O acesso ao país é dos problemas mais apontados. Sobre o assunto os investidores são unânimes e apelam para a rápida intervenção das autoridades. Pedro Godinho é dos que concorda com a revisão das condições de emissão de vistos de trabalho como forma de salvaguardar a entrada de investimento privado.

“Se quisermos falar de atracção de investimento privado e externo, precisamos resolver esses pequenos problemas. Porque essas são as dificuldades que todos [os investidores] apresentam”, conta.

Deu exemplo de associados da USACC que, por inerência dos negócios em Angola, precisam entrar ao país, como indicou, de duas a três vezes, possibilidades que ficam limitadas pela demora na emissão dos vistos.

“Todas as vezes que [os investidores] pretendem vir a Angola têm de ir à embaixada pedir vistos, que leva de 15 dias a três semanas.
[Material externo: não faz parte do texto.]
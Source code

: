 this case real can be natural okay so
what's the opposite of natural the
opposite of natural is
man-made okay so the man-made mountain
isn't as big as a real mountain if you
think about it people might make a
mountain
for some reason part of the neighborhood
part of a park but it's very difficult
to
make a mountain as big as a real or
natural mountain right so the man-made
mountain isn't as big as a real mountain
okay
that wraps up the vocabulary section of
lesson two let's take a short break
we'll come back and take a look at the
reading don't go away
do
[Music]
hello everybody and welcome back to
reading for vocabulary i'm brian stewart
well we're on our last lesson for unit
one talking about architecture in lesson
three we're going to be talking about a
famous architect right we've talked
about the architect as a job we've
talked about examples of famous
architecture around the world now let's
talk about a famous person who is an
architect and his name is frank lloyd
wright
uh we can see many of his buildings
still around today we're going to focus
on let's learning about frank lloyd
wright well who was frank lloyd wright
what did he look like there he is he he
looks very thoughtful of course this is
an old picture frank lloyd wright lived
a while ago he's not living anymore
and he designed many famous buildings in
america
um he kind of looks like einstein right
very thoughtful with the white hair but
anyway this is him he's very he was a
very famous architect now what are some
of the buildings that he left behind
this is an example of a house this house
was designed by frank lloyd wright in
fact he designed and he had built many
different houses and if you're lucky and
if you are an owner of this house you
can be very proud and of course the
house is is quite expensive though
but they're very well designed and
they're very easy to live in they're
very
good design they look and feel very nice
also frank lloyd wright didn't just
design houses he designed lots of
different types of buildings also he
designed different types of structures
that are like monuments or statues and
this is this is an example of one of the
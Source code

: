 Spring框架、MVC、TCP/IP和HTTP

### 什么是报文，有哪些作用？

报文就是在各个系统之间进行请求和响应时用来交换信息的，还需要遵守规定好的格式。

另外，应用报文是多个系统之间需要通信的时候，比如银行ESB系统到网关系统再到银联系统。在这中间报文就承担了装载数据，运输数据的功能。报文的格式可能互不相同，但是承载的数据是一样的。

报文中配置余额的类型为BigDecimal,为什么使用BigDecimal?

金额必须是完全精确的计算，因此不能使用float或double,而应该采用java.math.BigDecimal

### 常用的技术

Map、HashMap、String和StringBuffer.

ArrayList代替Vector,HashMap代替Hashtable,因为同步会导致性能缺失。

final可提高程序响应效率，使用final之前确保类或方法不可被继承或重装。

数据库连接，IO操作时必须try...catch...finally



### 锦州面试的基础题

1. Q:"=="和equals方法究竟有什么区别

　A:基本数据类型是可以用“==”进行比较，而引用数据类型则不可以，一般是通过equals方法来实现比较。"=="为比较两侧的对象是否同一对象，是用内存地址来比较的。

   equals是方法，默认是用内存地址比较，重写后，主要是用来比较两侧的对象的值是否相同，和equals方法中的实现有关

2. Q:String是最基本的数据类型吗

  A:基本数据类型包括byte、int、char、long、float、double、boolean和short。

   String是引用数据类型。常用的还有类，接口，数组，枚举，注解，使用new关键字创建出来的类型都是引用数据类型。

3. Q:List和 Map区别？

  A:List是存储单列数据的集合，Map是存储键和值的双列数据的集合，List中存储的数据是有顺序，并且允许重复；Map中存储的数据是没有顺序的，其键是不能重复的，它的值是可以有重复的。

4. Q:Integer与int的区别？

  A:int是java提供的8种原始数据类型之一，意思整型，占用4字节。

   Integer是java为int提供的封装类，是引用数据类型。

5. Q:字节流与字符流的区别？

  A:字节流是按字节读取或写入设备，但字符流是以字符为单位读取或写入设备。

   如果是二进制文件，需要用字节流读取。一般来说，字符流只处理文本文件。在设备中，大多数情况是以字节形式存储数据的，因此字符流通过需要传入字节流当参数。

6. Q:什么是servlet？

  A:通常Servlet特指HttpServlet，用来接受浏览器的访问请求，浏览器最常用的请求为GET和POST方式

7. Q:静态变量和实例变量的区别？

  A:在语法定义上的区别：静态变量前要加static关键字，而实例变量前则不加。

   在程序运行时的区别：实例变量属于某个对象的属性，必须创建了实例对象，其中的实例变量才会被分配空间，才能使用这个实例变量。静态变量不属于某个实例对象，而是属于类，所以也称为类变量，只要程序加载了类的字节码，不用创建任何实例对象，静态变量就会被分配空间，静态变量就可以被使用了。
E não são pequenos investidores. São executivos, presidentes de multinacionais”, conta o empresário da indústria extractiva, apontando para os prejuízos causados pelos atrasos nos vistos de trabalho.

Francisco Viana associa os atrasos na emissão de vistos e de outros documentos emitidos pelas instituições do Estado à burocracia e a casos de corrupção. Segundo o empresário, o país deve adoptar um “sistema agilizado” de concessão de vistos e exercer maior autoridade sobre o processo.

O que se diz às vezes é que o rigor na emissão de vistos tem que ver com questões de segurança. Se é assim tão rigoroso, como é possível criar dificuldades para depois vender facilidades?”, questiona o ‘patrão’ associativo dos empresários de Luanda.

 

…E FRACA INFRAESTRUTURA AUMENTA CUSTOS

A qualidade de infraestruturas também influencia na captação de investimento privado. Com falta de infraestruturas, a instalação de projectos é mais caro. As estradas, pontes, electricidade e distribuição de água são factores importantes, defende Francisco Viana. “Se produzo batata no Huambo, mas, para colocar o produto em Luanda tenho de viajar dois dias, os custos vão ser muito mais elevados do que para quem tem as estradas e energias em boas condições.”